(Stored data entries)
━━━━━━

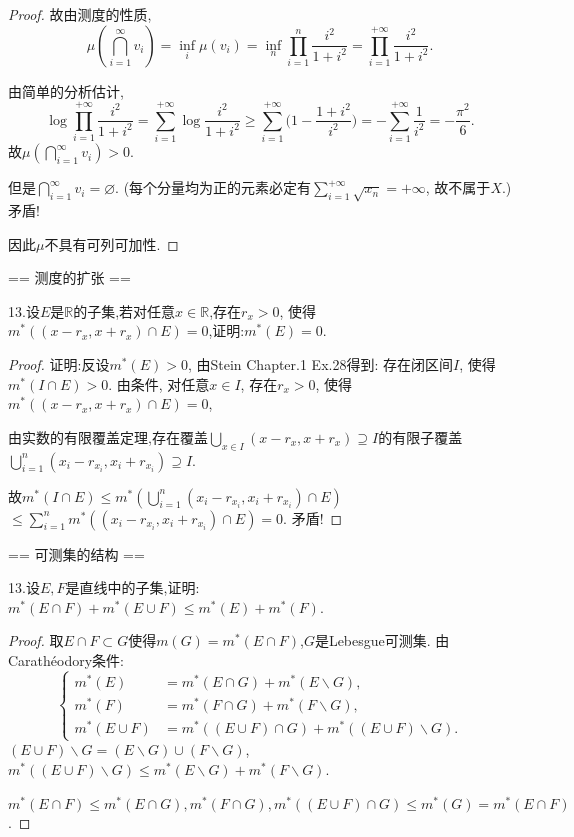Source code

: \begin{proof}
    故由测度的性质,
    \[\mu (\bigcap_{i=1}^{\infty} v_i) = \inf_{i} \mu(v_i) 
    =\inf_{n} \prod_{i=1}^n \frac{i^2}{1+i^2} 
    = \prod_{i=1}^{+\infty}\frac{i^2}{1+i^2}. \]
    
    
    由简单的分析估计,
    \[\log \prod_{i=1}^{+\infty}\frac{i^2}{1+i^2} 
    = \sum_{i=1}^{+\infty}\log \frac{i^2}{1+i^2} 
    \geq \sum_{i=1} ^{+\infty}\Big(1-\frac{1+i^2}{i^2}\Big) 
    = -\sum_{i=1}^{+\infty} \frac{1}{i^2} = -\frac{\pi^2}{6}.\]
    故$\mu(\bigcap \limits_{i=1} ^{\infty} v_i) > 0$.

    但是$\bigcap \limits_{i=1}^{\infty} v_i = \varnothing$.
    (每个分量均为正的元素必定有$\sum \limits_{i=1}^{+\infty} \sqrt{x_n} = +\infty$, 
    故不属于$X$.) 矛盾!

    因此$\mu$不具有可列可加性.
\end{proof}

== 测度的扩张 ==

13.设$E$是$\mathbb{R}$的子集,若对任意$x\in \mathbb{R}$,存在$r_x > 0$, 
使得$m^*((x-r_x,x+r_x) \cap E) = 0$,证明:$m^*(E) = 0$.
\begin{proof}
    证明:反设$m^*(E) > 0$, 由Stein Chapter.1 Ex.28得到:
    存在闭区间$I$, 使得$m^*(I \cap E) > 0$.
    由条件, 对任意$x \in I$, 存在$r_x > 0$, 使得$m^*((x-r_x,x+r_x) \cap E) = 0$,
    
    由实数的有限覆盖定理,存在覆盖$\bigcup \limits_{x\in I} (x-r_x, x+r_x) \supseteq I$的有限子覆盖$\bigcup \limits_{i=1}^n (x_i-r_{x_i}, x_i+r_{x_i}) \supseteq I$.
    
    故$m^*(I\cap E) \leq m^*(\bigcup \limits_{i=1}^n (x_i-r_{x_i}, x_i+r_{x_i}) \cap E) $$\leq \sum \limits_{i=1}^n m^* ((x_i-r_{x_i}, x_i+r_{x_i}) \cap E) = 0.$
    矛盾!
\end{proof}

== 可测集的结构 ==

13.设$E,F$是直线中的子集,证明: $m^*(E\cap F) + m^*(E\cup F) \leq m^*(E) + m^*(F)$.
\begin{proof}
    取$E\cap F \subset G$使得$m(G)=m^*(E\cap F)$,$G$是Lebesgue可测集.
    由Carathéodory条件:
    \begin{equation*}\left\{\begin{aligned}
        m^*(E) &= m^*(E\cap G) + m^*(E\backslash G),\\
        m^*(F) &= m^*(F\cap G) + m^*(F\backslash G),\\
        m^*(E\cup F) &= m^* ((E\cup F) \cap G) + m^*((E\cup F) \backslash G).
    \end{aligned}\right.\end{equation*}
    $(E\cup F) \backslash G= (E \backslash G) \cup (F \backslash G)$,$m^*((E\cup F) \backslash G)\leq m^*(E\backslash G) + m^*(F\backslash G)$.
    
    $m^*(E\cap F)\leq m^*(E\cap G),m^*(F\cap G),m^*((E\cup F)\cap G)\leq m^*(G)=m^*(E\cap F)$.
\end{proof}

━━━━━━

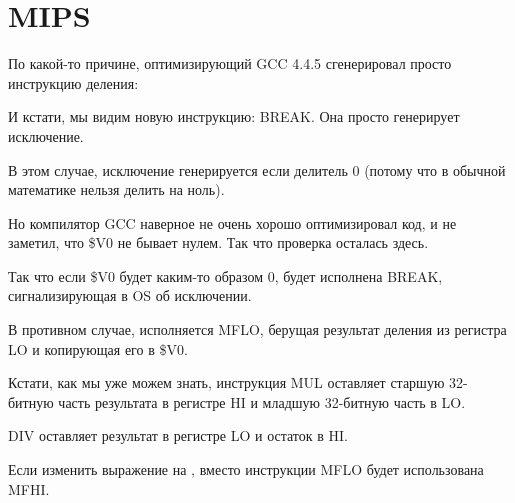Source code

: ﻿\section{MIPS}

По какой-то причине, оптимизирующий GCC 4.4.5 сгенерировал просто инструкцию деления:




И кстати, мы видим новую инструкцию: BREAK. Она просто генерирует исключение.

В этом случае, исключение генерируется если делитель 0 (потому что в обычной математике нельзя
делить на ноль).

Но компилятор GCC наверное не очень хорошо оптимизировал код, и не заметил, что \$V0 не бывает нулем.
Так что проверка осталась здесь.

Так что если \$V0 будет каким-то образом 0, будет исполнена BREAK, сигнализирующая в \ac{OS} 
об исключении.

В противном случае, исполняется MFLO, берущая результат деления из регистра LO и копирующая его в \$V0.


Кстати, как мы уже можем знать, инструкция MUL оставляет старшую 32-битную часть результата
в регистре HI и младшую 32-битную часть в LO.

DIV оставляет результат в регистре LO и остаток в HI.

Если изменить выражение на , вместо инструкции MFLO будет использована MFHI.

━━━━━━

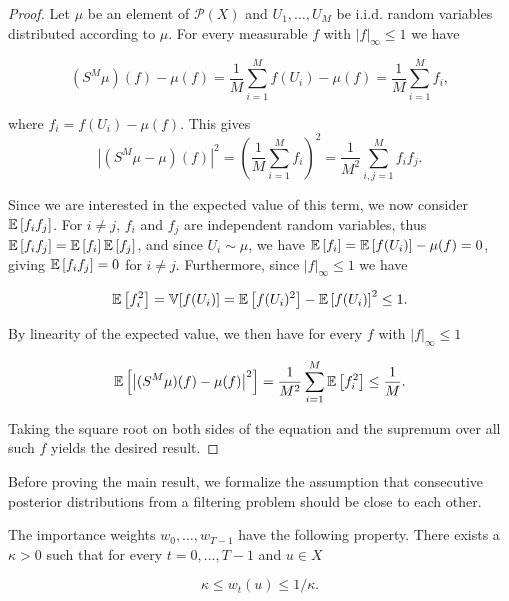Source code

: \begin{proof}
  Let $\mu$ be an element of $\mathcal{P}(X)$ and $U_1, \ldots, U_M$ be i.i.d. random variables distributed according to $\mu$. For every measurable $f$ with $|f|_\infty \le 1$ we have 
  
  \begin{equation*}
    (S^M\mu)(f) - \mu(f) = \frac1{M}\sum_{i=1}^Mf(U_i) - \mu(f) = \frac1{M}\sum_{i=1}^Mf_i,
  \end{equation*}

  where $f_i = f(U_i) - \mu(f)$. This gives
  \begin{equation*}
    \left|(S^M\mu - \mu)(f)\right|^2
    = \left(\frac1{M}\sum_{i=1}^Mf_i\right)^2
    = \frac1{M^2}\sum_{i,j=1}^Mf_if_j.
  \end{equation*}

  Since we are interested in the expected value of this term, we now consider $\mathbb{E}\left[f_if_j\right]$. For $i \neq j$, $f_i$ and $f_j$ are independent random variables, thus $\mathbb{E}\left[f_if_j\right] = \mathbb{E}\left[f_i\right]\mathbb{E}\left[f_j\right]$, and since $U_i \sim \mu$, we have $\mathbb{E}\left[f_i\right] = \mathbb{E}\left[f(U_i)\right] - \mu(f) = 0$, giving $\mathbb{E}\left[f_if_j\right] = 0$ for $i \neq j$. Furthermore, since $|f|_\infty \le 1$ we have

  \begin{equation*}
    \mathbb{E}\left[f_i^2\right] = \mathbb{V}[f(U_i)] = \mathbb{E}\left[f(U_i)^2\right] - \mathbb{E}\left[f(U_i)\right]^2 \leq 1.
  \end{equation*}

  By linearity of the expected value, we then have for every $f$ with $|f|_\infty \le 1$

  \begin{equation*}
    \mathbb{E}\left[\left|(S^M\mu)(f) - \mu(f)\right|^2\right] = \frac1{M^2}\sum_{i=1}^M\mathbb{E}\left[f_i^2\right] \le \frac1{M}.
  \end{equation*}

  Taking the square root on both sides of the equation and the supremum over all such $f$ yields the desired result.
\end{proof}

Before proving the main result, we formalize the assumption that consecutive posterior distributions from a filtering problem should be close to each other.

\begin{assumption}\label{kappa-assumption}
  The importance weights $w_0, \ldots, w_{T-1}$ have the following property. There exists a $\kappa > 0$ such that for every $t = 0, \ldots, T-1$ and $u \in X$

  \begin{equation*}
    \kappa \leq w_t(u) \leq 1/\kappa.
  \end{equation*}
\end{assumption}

━━━━━━

### Instructions for the task
Check each line of the data for the string "часть" and state how many lines contain it, without any other output.

### Written answer
2